== Directions ==
Please report how many lines of the data include the word "output", with the number as the entire reply.

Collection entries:

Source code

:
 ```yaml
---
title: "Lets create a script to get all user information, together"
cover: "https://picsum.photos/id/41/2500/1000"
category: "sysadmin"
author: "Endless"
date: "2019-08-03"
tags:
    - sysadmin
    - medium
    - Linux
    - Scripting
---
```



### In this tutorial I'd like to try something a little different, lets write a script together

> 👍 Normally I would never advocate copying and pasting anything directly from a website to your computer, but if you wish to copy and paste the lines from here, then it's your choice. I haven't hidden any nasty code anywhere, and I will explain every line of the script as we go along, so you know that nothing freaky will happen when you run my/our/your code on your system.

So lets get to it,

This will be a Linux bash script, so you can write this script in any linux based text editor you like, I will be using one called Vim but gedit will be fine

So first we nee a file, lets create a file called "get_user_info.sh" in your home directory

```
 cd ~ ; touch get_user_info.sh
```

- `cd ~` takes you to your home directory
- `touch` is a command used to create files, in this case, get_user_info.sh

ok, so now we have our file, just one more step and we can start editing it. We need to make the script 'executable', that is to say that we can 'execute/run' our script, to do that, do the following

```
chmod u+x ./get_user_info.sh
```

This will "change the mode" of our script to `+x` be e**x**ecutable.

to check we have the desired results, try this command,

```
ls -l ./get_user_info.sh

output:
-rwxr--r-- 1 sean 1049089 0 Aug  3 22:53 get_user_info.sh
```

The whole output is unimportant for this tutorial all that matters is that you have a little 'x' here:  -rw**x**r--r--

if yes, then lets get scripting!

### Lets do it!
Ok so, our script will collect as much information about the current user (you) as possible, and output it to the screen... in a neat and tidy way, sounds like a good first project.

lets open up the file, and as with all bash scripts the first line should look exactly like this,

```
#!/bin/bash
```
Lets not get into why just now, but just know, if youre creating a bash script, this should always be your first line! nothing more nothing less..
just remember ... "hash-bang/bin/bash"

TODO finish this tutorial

== Response for this exercise ==
3